To All the Weirdos Out There: Stop Trying to Fit.
Working With Your Nature Instead of Against It
Not sure if you can tell, but it’s Wednesday and I am in a slightly rebellious mood. And that got me thinking. In any case, have a great day!
What would the world look like if we stopped trying to fit square pegs into round holes and started working with our nature instead of against it? What would it look like if we stopped forcing and started following? If we just started trusting ourselves more?
For many years, I've been trying to do just that—fit myself into containers that weren't made for me.
I've been trying to trim myself, trying to make sense of how I function, and it always felt like walking in shoes that were too tight. NOT COMFORTABLE.
They might have looked pretty enough, but you know how it feels. Ultimately, they just create blisters, and you're very happy when you can kick them off. Later, just the thought of putting them back on hurts. So many of us just stop trying. We check out, we quit.
And yet, I thought this was the only way. I thought that was a problem—like I was a problem, how I functioned was a problem. But then - quite late - it hit me:
How can I be a problem? I am the way I am, so I don't think THIS is the real problem. Maybe the problem is that I don't fit into something arbitrary, that has been created with some top-down approach—some container that clearly doesn't contain me well.
The Negative Voice
I've been hearing this negative voice often enough: I procrastinate, I don't follow through, I don't, I don't, I don't. I should, I must, I have to, I need to.
And I've been doing that to myself too, because you just internalize the message.
That said, I don't blame the system. The system is for the average, and many of us are nothing but.

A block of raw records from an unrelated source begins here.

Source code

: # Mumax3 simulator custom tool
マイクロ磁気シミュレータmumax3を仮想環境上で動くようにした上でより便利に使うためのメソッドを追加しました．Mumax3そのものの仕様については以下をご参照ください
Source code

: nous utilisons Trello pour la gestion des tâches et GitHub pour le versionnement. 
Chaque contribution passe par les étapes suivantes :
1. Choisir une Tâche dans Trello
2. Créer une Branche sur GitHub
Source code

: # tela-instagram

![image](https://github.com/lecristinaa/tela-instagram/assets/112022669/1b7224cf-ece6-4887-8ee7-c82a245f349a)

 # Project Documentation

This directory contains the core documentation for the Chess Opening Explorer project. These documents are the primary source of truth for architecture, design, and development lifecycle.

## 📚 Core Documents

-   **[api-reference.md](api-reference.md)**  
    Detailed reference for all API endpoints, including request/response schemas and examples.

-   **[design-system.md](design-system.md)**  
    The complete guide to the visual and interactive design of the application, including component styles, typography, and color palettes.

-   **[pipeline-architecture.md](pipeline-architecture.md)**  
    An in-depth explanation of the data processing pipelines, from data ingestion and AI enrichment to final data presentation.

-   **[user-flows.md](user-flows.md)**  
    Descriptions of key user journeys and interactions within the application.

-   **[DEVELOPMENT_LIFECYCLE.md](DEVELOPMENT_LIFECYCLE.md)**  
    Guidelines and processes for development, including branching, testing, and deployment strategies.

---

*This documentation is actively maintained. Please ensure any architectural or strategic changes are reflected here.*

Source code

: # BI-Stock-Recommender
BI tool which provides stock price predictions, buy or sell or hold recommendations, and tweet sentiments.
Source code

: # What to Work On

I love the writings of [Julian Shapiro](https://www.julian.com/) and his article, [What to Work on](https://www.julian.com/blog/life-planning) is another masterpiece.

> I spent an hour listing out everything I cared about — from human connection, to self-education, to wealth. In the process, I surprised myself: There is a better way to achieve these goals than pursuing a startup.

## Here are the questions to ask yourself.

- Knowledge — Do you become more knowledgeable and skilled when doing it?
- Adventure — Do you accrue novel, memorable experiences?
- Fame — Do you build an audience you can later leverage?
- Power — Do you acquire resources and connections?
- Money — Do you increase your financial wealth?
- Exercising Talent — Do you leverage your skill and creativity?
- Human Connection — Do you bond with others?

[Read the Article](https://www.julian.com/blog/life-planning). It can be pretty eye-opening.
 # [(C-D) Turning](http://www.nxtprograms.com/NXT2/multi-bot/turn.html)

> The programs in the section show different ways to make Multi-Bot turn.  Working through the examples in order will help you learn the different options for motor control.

By that, I'm not saying we're exceptional—or rather: we're exceptional in many different things, just that not all of them are as useful to average society.
Still, we are who we are. We function the way we function. And the more we fight our nature and try to tame ourselves, the worse it gets. For all of us. Nobody wins.
What We're Losing
The way I see it, we're losing a lot of potential—a lot of money on the table in terms of creativity, in terms of progress, and reimagining things, and maybe it’s to look for ways to change that. And from my perspective - the world is not doing all that great these days. So it's not like I am calling to disrupt something that's been working beautifully.
I know that I will always be really shitty at a lot of things that our society thinks are necessary, and I felt bad about it long enough.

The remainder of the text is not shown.